The International Maritime Organization’s cap on sulphur content in marine fuel oil, cutting the limit from 3.5 per cent to 0.5 percent, comes into force in January 2020.
The cost to the shipping industry could be $50bn and will drive many operators out of business if the industry is unable to pass on the cost, Mr Ikeda told the newspaper.
“We’re all going to go bust,” he said.
Shipowners face having to switch to more expensive, higher-quality marine fuel, invest in emissions-cleaning “scrubbers” or use alternative fuels such as liquefied natural gas.
The OECD has said the cost of the cap for container shipping could be $5bn-$30bn.
Last month, consultancy Wood Mackenzie — which earlier this year said the cost of the new rules could be as much as $60bn — said only 80% to 90% of the shipping industry may comply with the upcoming 0.5% global sulphur cap.
Mr Ikeda believes “society as a whole” should help to fund the move to low-sulphur fuel.

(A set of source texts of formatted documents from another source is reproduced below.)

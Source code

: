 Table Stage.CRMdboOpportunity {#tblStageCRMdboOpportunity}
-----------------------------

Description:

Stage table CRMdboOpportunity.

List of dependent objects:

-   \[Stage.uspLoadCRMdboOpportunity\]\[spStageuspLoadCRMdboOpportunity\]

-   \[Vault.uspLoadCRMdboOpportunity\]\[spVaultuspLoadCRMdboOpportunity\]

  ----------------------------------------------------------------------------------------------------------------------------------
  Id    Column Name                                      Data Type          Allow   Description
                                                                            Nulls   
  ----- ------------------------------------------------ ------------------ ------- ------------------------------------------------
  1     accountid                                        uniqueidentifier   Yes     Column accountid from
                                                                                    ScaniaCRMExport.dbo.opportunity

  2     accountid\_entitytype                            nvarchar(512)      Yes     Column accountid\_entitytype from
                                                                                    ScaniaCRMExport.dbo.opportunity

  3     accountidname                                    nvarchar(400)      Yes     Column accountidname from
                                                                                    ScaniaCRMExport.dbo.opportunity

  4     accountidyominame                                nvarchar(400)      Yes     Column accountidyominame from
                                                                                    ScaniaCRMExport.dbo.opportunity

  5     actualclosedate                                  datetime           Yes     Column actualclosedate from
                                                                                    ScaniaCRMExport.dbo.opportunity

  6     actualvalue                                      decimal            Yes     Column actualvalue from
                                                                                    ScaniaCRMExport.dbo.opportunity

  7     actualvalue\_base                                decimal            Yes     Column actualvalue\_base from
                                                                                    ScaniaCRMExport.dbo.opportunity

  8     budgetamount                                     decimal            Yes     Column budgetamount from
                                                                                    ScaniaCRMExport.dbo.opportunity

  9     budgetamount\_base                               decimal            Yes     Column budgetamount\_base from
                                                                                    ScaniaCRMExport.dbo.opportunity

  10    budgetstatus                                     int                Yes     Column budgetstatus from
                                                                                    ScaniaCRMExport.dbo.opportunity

Customers must understand “that this [cap] is contributing to the health of the globe,” he told the FT. He said the extra cost — if passed on to customers — would be “pretty tiny, compared to the value of the cargo”.
Mr Ikeda also commented on US steel and aluminium tariffs and a trade dispute with China.
He said a “tit-for-tat” escalation brings “a possibility that cargo volume is going to shrink dramatically”, the FT reported.